Di conseguenza chi surroga o rinegozia passando da variabile a fisso vedrà aumentare la propria rata. Perché rinuncia all'Euribor nullo e sposa un Eurirs, per quanto basso, comunque positivo e impattante sulla rata. Ma è chiaro che lo fa scommettendo sul futuro. Immaginando che gli anni che restano da pagare sono ancora tanti e, pertanto, fissare oggi un tasso fisso con gli Eurirs ai minimi storici (per quanti più cari dell'Euribor) non sarebbe male.
Questa è la scommessa di fondo. Ma è condivisibile? Per capirlo abbiamo un elemento, un indizio nello sterminato paniere di indici finanziari. Si tratta dei future sul rialzo dei tassi. Questi contratti al momento ipotizzando che la Bce torni a rialzare i tassi a dicembre 2019. Un anno fa gli stessi contratti immaginavano una stretta da parte della Bce a novembre 2016.

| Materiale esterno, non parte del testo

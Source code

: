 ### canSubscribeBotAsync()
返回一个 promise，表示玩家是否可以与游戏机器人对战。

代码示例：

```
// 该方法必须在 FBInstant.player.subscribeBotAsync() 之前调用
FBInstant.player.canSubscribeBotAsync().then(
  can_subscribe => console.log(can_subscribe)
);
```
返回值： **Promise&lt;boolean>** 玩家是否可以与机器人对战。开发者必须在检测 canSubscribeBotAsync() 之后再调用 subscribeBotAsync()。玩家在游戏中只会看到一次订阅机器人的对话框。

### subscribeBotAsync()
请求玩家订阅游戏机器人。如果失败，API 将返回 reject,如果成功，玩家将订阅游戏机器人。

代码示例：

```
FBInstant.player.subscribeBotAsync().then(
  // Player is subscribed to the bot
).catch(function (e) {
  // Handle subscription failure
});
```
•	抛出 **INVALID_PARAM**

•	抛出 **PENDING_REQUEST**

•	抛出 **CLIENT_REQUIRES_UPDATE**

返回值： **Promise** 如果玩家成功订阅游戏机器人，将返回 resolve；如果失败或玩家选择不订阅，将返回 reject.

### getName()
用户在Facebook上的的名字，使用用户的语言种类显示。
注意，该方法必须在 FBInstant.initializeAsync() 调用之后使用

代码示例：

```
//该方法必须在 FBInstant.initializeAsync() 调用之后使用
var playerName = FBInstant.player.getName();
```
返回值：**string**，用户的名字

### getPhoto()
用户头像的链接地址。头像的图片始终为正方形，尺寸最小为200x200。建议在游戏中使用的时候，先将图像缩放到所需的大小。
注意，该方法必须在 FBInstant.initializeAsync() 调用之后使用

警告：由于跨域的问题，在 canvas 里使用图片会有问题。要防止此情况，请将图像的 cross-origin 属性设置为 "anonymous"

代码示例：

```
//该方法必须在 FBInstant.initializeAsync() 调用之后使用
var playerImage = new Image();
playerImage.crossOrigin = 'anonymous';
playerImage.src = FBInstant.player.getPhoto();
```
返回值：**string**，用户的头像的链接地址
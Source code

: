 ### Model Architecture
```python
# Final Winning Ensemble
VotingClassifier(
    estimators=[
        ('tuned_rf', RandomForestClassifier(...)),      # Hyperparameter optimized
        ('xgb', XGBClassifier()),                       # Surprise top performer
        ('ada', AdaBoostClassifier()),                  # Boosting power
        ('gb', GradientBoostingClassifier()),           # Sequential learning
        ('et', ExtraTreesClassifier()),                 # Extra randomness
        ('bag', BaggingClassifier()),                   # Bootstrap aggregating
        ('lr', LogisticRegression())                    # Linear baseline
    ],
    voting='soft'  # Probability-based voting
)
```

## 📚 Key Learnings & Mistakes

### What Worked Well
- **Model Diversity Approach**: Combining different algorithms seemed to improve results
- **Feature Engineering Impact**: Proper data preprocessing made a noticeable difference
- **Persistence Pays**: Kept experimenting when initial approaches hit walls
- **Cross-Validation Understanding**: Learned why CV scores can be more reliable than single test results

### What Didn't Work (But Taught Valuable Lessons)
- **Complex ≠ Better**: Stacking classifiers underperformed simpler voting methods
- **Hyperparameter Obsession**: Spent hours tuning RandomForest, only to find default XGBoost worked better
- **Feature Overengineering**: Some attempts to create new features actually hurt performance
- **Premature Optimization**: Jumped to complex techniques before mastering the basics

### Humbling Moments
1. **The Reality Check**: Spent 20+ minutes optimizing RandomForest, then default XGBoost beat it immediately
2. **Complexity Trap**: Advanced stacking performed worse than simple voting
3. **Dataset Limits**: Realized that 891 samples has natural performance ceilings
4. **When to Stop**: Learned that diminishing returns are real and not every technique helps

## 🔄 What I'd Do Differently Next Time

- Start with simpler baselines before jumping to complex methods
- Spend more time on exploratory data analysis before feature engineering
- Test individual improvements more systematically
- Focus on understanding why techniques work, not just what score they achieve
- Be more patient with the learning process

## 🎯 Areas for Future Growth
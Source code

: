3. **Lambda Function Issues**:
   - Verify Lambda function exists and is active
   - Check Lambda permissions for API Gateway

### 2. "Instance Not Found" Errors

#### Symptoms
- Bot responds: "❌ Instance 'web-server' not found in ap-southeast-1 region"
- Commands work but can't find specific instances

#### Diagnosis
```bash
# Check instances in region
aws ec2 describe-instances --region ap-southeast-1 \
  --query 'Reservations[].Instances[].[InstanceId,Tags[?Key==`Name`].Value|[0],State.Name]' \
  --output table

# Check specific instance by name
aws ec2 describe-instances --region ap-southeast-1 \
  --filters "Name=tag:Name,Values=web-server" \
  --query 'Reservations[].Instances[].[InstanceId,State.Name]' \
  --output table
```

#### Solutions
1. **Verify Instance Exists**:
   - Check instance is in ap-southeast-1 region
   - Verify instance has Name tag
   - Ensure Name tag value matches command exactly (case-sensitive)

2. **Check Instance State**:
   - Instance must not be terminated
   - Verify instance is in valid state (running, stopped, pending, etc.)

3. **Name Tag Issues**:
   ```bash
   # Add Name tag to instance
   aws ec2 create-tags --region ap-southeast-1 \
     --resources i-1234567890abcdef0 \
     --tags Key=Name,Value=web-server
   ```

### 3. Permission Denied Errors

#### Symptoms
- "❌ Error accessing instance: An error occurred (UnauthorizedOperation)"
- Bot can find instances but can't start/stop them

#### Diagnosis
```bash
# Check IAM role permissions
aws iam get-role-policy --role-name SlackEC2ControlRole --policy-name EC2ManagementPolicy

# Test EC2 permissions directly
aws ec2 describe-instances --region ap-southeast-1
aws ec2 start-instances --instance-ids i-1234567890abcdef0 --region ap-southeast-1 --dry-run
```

Oggi, invece, hanno ricalibrato la stima allungando la previsione di 3 anni. E chissà cosa potranno stimare fra qualche mese, dato che questi contratti non fanno altro che attualizzare in un preciso momento le aspettative future dei mercati. Sono certi suscettibili di cambiamenti, anche forti, e non vanno presi come una fonte scientifica. Ma certo oggi i future ci dicono che la Bce è ancora molto lontana dal rialzare i tassi. Del resto ha appena avviato (marzo) il quantitative easing (manovra espansiva) mentre la Federal Reserve lo ha fatto nel 2009 e ha smesso di “stampare moneta” nell'ottobre del 2014. Da allora non ha ancora rialzato i tassi e forse slitterà l'appuntamento previsto a fine anno con una stretta che, a questo punto, non arriva da sette anni. Anche per questo motivo i future sui tassi Bce ipotizzano che l'istituto di Francoforte avrà bisogno di tempo, sulla falsariga di quanto stiamo osservando negli Stati Uniti, prima di rialzare i tassi, prima di poter cantare definitivamente vittoria contro la deflazione.

Lato mutui, questo significa, che tecnicamente chi oggi dovesse stipulare o surrogare un mutuo di 10-15 anni la soluzione a tasso variabile, per quanto poco gettonata dalle banche, sarebbe ancora da prendere in considerazione dato che il tasso variabile oggi costa circa la metà del fisso (1,5% contro 3% in media), dato che la gran parte degli interessi si paga nei primi anni e dato che i mercati (contratti future) ci dicono che la Bce potrebbe smuovere all'insù i tassi nel 2020.

Del resto, bisogna anche rispondere a questa domanda: perché le banche stanno spingendo i mutuatari dal variabile al fisso? Indebitarsi (per le banche) a tassi negativi e strappare un Eurirs positivo, seppure basso, può rappresentare una nuova forma di trading, alternativa a quella (ormai prosciugata) praticata sui titoli di Stato negli ultimi tre anni.